LoopVectorization.jl
LoopVectorization.jl copied to clipboard
Bug in histogramming
Today I think I found a bug. See the minimal example below. I am essentially trying to compute a pairwise distance histogram. I have an array with 3D- particle positions of size 3xNxN_timesteps, in which 3 is the number of dimensions, N is the number of particles, and N_timesteps is the number of independent sets of particle positions.
To calculate the histogram I am doing a double loop over all particles for each time step. In each iteration, I calculate the distance between particle 1 and particle 2, and add the binned result to an integer array h.

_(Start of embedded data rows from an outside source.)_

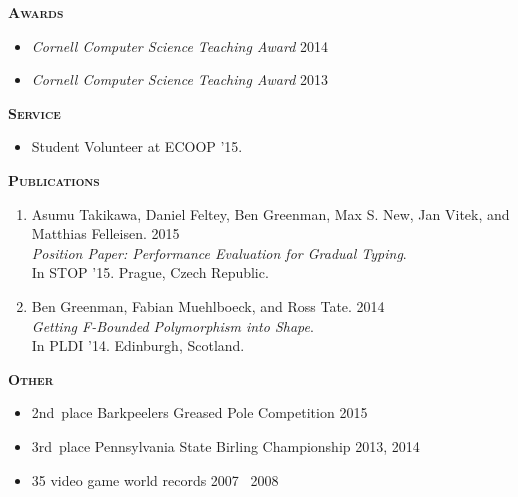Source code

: \documentclass{article}
\newcommand{\mysection}[1]{\vspace{0.5cm}
\hspace{-1.3cm}\textsc{\textbf{#1}}~\hrulefill}
\begin{document}
\mysection{Awards} %
\begin{itemize}
\item \emph{Cornell Computer Science Teaching Award} \hfill 2014
\item \emph{Cornell Computer Science Teaching Award} \hfill 2013
\end{itemize}



\mysection{Service}
\begin{itemize}
\item Student Volunteer at ECOOP '15.
\end{itemize}


\mysection{Publications}

\begin{enumerate}
\item
  Asumu Takikawa, Daniel Feltey, Ben Greenman, Max S. New, Jan Vitek, and Matthias Felleisen. \hfill 2015 \\
  \emph{Position Paper: Performance Evaluation for Gradual Typing}. \\
  In STOP '15.
  Prague, Czech Republic.
\item
  Ben Greenman, Fabian Muehlboeck, and Ross Tate. \hfill 2014 \\
  \emph{Getting F-Bounded Polymorphism into Shape}. \\
  In PLDI '14.
  Edinburgh, Scotland.
\end{enumerate}


\mysection{Other}

\begin{itemize}
\item 2nd~place Barkpeelers Greased Pole Competition \hfill 2015
\item 3rd~place Pennsylvania State Birling Championship \hfill 2013, 2014
\item 35 video game world records \hfill 2007 \textendash\ 2008
\end{itemize}
\end{document}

In cases with distances larger than those that interest me and for cases of distances between a particle and itself I add to h[1].
Thanks for looking at this!
using LoopVectorization, IfElse
function pair_hist(r, Nbins, box_size)
Ndim, N, N_timesteps = size(r)
bin_edges = collect(LinRange(0.0, 5.0, Nbins+1))

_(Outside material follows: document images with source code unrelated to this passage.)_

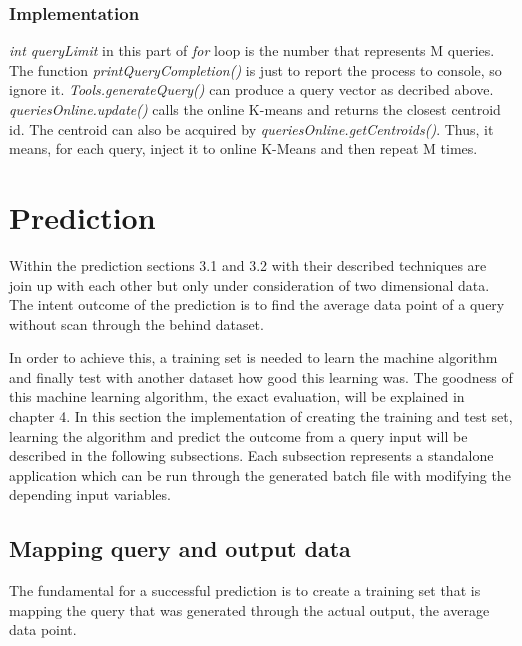 \documentclass{lmproj}
\begin{document}
\subsubsection{Implementation}


\textit{int queryLimit} in this part of \textit{for} loop is the number that represents M queries. The function \textit{printQueryCompletion()} is just to report the process to console, so ignore it. \textit{Tools.generateQuery()} can produce a query vector as decribed above. \textit{queriesOnline.update()} calls the online K-means and returns the closest centroid id. The centroid can also be acquired by \textit{queriesOnline.getCentroids()}. Thus, it means, for each query, inject it to online K-Means and then repeat M times. 


\clearpage
\section{Prediction}
Within the prediction sections 3.1 and 3.2 with their described techniques are join up with each other but only under consideration of two dimensional data. The intent outcome of the prediction is to find the average data point of a query without scan through the behind dataset. 

In order to achieve this, a training set is needed to learn the machine algorithm and finally test with another dataset how good this learning was. The goodness of this machine learning algorithm, the exact evaluation, will be explained in chapter 4. In this section the implementation of creating the training and test set, learning the algorithm and predict the outcome from a query input will be described in the following subsections. Each subsection represents a standalone application which can be run through the generated batch file with modifying the depending input variables. 

\subsection{Mapping query and output data}

The fundamental for a successful prediction is to create a training set that is mapping the query that was generated through the actual output, the average data point.
\end{document}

binsize = bin_edges[2] - bin_edges[1]
h = zeros(Int64, Nbins)
for t = 1:N_timesteps
for particle1 = 1:N
for particle2 = 1:N
# pair distances
dx = r[1, particle1, t] - r[1, particle2, t]

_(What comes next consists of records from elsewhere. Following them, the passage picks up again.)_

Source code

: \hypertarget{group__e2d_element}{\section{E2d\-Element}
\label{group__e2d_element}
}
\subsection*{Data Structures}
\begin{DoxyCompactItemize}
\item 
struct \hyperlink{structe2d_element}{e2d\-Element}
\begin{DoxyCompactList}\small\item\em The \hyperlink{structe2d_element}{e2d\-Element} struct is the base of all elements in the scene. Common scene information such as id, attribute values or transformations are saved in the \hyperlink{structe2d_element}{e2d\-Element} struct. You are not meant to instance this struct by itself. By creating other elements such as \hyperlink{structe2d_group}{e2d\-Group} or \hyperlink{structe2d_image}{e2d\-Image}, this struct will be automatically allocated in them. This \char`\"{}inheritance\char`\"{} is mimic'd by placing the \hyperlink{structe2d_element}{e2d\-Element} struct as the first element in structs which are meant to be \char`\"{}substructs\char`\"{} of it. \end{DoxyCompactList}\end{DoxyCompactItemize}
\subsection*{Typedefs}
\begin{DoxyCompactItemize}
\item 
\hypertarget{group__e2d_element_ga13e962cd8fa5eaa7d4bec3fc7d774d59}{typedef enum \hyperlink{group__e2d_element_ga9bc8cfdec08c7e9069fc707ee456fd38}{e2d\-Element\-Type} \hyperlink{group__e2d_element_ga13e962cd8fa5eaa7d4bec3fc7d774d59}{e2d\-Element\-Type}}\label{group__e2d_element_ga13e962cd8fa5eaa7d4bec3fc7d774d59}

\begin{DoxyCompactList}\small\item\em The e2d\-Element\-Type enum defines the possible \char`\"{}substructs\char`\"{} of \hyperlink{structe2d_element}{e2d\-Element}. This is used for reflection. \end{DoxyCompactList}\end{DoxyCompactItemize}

dy = r[2, particle1, t] - r[2, particle2, t]
dz = r[3, particle1, t] - r[3, particle2, t]
# distance
dr = sqrt(dx^2+dy^2+dz^2)
# Find the index for binning
index = ceil(Int64, dr / binsize)
# if index=0 (distance of 0, meaning particle1==particle2)
# and if index > Nbins, (outside of our interest),
# we add it to the first element of h (which we can later throw away)
index2 = ifelse(0 < index <= Nbins, index, 1)
h[index2] += 1
end
end
end
return h
end
function pair_hist_turbo(r, Nbins, box_size)
Ndim, N, N_timesteps = size(r)
bin_edges = collect(LinRange(0.0, 5.0, Nbins+1))
binsize = bin_edges[2] - bin_edges[1]
h = zeros(Int64, Nbins)
@turbo for t = 1:N_timesteps
for particle1 = 1:N
for particle2 = 1:N
# pair distances
dx = r[1, particle1, t] - r[1, particle2, t]
dy = r[2, particle1, t] - r[2, particle2, t]
dz = r[3, particle1, t] - r[3, particle2, t]
# distance
dr = sqrt(dx^2+dy^2+dz^2)
# Find the index for binning
index = ceil(Int64, dr / binsize)
# if index=0 (distance of 0, meaning particle1==particle2)
# and if index > Nbins, (outside of our interest),
# we add it to the first element of h (which we can later throw away)
index2 = ifelse(0 < index <= Nbins, index, 1)
h[index2] += 1
end
end
end
return h
end
function pair_hist_tturbo(r, Nbins, box_size)
Ndim, N, N_timesteps = size(r)
bin_edges = collect(LinRange(0.0, 5.0, Nbins+1))
binsize = bin_edges[2] - bin_edges[1]
h = zeros(Int64, Nbins)
@tturbo for t = 1:N_timesteps
for particle1 = 1:N
for particle2 = 1:N
# pair distances
dx = r[1, particle1, t] - r[1, particle2, t]
dy = r[2, particle1, t] - r[2, particle2, t]
dz = r[3, particle1, t] - r[3, particle2, t]
# distance
dr = sqrt(dx^2+dy^2+dz^2)
# Find the index for binning
index = ceil(Int64, dr / binsize)
# if index=0 (distance of 0, meaning particle1==particle2)
# and if index > Nbins, (outside of our interest),
# we add it to the first element of h (which we can later throw away)
index2 = ifelse(0 < index <= Nbins, index, 1)
h[index2] += 1
end
end
end
return h
end
box_size = 10.0
r = rand(3, 1000, 10)*box_size
a = pair_hist(r, 100, box_size)
b = pair_hist_turbo(r, 100, box_size)
c = pair_hist_tturbo(r, 100, box_size)
println(sum(a)) # 10000000 (correct)
println(sum(b)) # 5266141 (not good)
println(sum(c)) # 2918555 (not good)
This is hard to solve, because LV works in parallel. Thus if it tries to read, increment, and write to the same index of h in parallel, the answer will be wrong.
https://github.com/JuliaSIMD/LoopVectorization.jl/issues/325
There are potential fixes, but they'd be tricky to implement. For the moment, I want to prioritize rewriting LoopVectorization. I may be able to solve this after that.
Alright, I expected something like this.
Thanks anyway for a great package!